> **Task to complete**: For these records, count the lines containing the word "management" and respond with the number alone.

/---

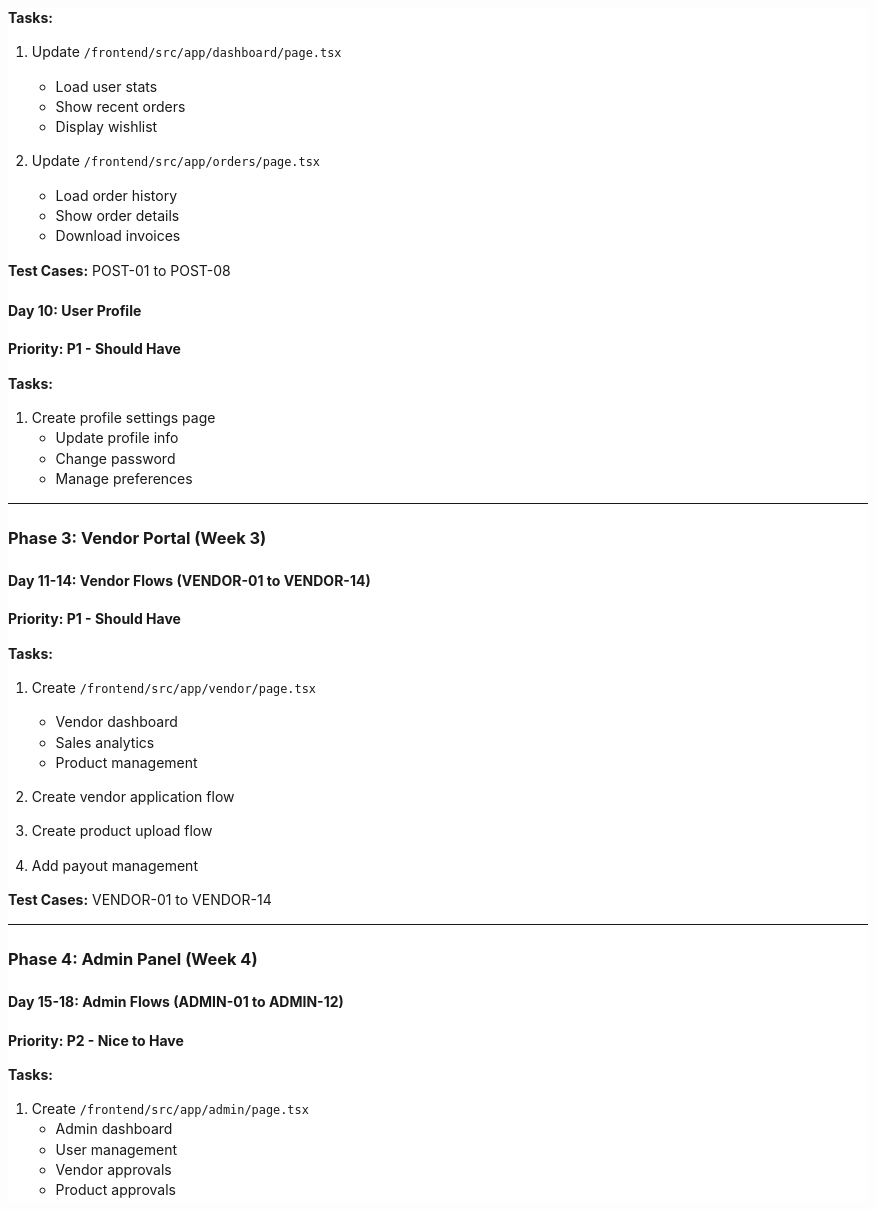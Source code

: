 **Tasks:**
1. Update `/frontend/src/app/dashboard/page.tsx`
   - Load user stats
   - Show recent orders
   - Display wishlist

2. Update `/frontend/src/app/orders/page.tsx`
   - Load order history
   - Show order details
   - Download invoices

**Test Cases:** POST-01 to POST-08

#### Day 10: User Profile
**Priority: P1 - Should Have**

**Tasks:**
1. Create profile settings page
   - Update profile info
   - Change password
   - Manage preferences

---

### Phase 3: Vendor Portal (Week 3)

#### Day 11-14: Vendor Flows (VENDOR-01 to VENDOR-14)
**Priority: P1 - Should Have**

**Tasks:**
1. Create `/frontend/src/app/vendor/page.tsx`
   - Vendor dashboard
   - Sales analytics
   - Product management

2. Create vendor application flow
3. Create product upload flow
4. Add payout management

**Test Cases:** VENDOR-01 to VENDOR-14

---

### Phase 4: Admin Panel (Week 4)

#### Day 15-18: Admin Flows (ADMIN-01 to ADMIN-12)
**Priority: P2 - Nice to Have**

**Tasks:**
1. Create `/frontend/src/app/admin/page.tsx`
   - Admin dashboard
   - User management
   - Vendor approvals
   - Product approvals
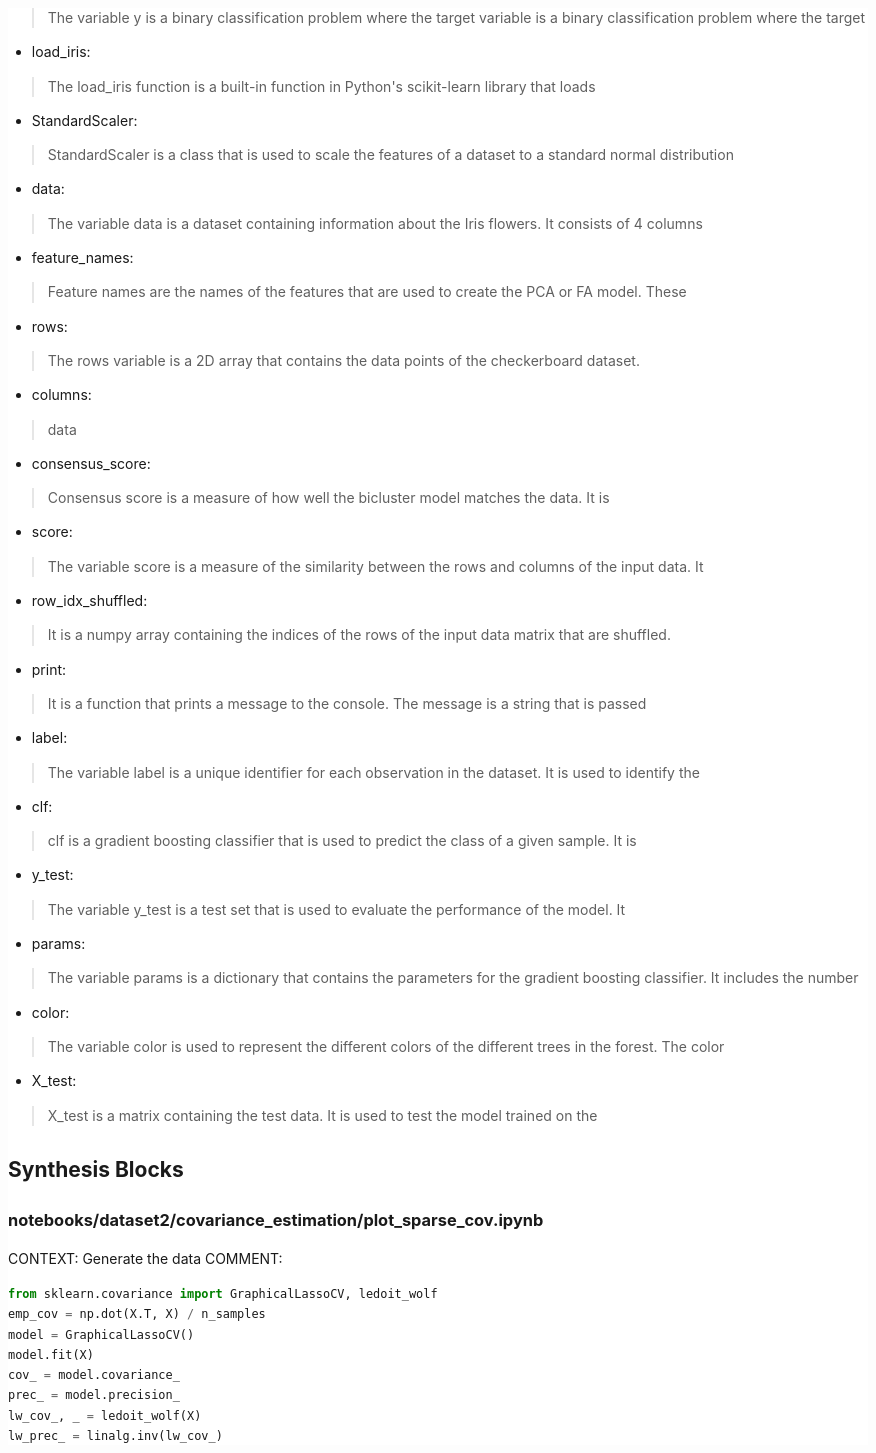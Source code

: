 >The variable y is a binary classification problem where the target variable is a binary classification problem where the target
- load_iris:<br>
>The load_iris function is a built-in function in Python's scikit-learn library that loads
- StandardScaler:<br>
>StandardScaler is a class that is used to scale the features of a dataset to a standard normal distribution
- data:<br>
>The variable data is a dataset containing information about the Iris flowers. It consists of 4 columns
- feature_names:<br>
>Feature names are the names of the features that are used to create the PCA or FA model. These
- rows:<br>
>The rows variable is a 2D array that contains the data points of the checkerboard dataset.
- columns:<br>
>data
- consensus_score:<br>
>Consensus score is a measure of how well the bicluster model matches the data. It is
- score:<br>
>The variable score is a measure of the similarity between the rows and columns of the input data. It
- row_idx_shuffled:<br>
>It is a numpy array containing the indices of the rows of the input data matrix that are shuffled.
- print:<br>
>It is a function that prints a message to the console. The message is a string that is passed
- label:<br>
>The variable label is a unique identifier for each observation in the dataset. It is used to identify the
- clf:<br>
>clf is a gradient boosting classifier that is used to predict the class of a given sample. It is
- y_test:<br>
>The variable y_test is a test set that is used to evaluate the performance of the model. It
- params:<br>
>The variable params is a dictionary that contains the parameters for the gradient boosting classifier. It includes the number
- color:<br>
>The variable color is used to represent the different colors of the different trees in the forest. The color
- X_test:<br>
>X_test is a matrix containing the test data. It is used to test the model trained on the
## Synthesis Blocks
### notebooks/dataset2/covariance_estimation/plot_sparse_cov.ipynb
CONTEXT:  Generate the data   COMMENT:
```python
from sklearn.covariance import GraphicalLassoCV, ledoit_wolf
emp_cov = np.dot(X.T, X) / n_samples
model = GraphicalLassoCV()
model.fit(X)
cov_ = model.covariance_
prec_ = model.precision_
lw_cov_, _ = ledoit_wolf(X)
lw_prec_ = linalg.inv(lw_cov_)
```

\---

> **Exercise solution**: 3